Cassandra turned her head. She looked at me, and for a split second, the tears vanished. Her eyes were cold, calculating, devoid of anything resembling warmth.
"Oh, sister," she said. Her voice dripped with fake syrup. "You live here? It's so... cozy."
She pulled away from Jacob and opened her designer purse. She pulled out a checkbook.
"I feel terrible," she said. "You must be struggling. Here."
She scribbled a number. She tore the paper out with a sharp rip.
"Buy yourself some nice clothes," she said, holding it out between two manicured fingers. "Or maybe a glove. To hide that hand."

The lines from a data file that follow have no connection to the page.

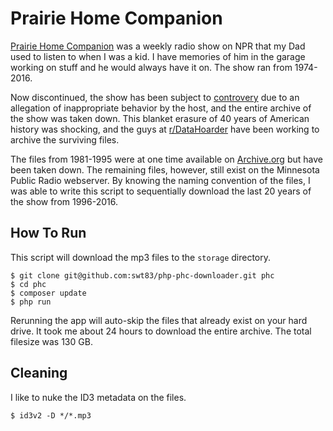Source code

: # Prairie Home Companion

[Prairie Home Companion](https://en.wikipedia.org/wiki/A_Prairie_Home_Companion) was a weekly radio show on NPR that my Dad used to listen to when I was a kid.  I have memories of him in the garage working on stuff and he would always have it on.  The show ran from 1974-2016.

Now discontinued, the show has been subject to [controvery](https://www.mpr.org/stories/2017/11/29/statement-from-minnesota-public-radio-regarding-garrison-keillor-and-a-prairie-home-compa) due to an allegation of inappropriate behavior by the host, and the entire archive of the show was taken down.  This blanket erasure of 40 years of American history was shocking, and the guys at [r/DataHoarder](https://www.reddit.com/r/DataHoarder) have been working to archive the surviving files.

The files from 1981-1995 were at one time available on [Archive.org](https://archive.org/search.php?query=PrairieHomeCompanion%7Ctitle=Archive.org) but have been taken down.  The remaining files, however, still exist on the Minnesota Public Radio webserver.  By knowing the naming convention of the files, I was able to write this script to sequentially download the last 20 years of the show from 1996-2016.

## How To Run

This script will download the mp3 files to the ``storage`` directory.

```
$ git clone git@github.com:swt83/php-phc-downloader.git phc
$ cd phc
$ composer update
$ php run
```

Rerunning the app will auto-skip the files that already exist on your hard drive.  It took me about 24 hours to download the entire archive.  The total filesize was 130 GB.

## Cleaning

I like to nuke the ID3 metadata on the files.

```
$ id3v2 -D */*.mp3
```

The air was sucked out of the room.
I looked at the check. I looked at Jacob. He wasn't stopping her. He was watching, silent, complicit.
I remembered the years I spent managing his accounts, saving his company from bankruptcy with my own inheritance, only to be stripped of access to my own funds when I tried to leave.
"I don't want your charity," I said.
"It's not charity," Cassandra smiled, a thin, razor-sharp expression. "It's pity."
"Cassandra," Jacob said weakly. "That's enough."
"No, let her speak," I said. "Let her show you who she really is."
"I'm just trying to help!" Cassandra wailed. Suddenly, she grabbed her chest. Her knees buckled. She sank to the dirty floor, gasping for air. "Jacob! My heart! She's being so mean to me!"
It was a performance worthy of an Oscar.
Jacob didn't hesitate. He scooped her up into his arms, his face twisted in worry. He glared at me.
"Alexia, you've gone too far. She's trying to be nice to you."
"She just insulted me," I said. "Are you deaf?"
"She's sick!" he shouted, panic rising in his voice. "Can't you see that? God, you've become so bitter."
He turned his back on me. He carried her out the door, her face buried in his neck. As they crossed the threshold, Cassandra lifted her head slightly.
She looked at me over his shoulder.
And she smiled.
"Is this your love, Jacob?" I called out to his retreating back, my voice breaking against the empty hallway. "Is this the truth you choose to ignore?"
He didn't answer. He just kept walking.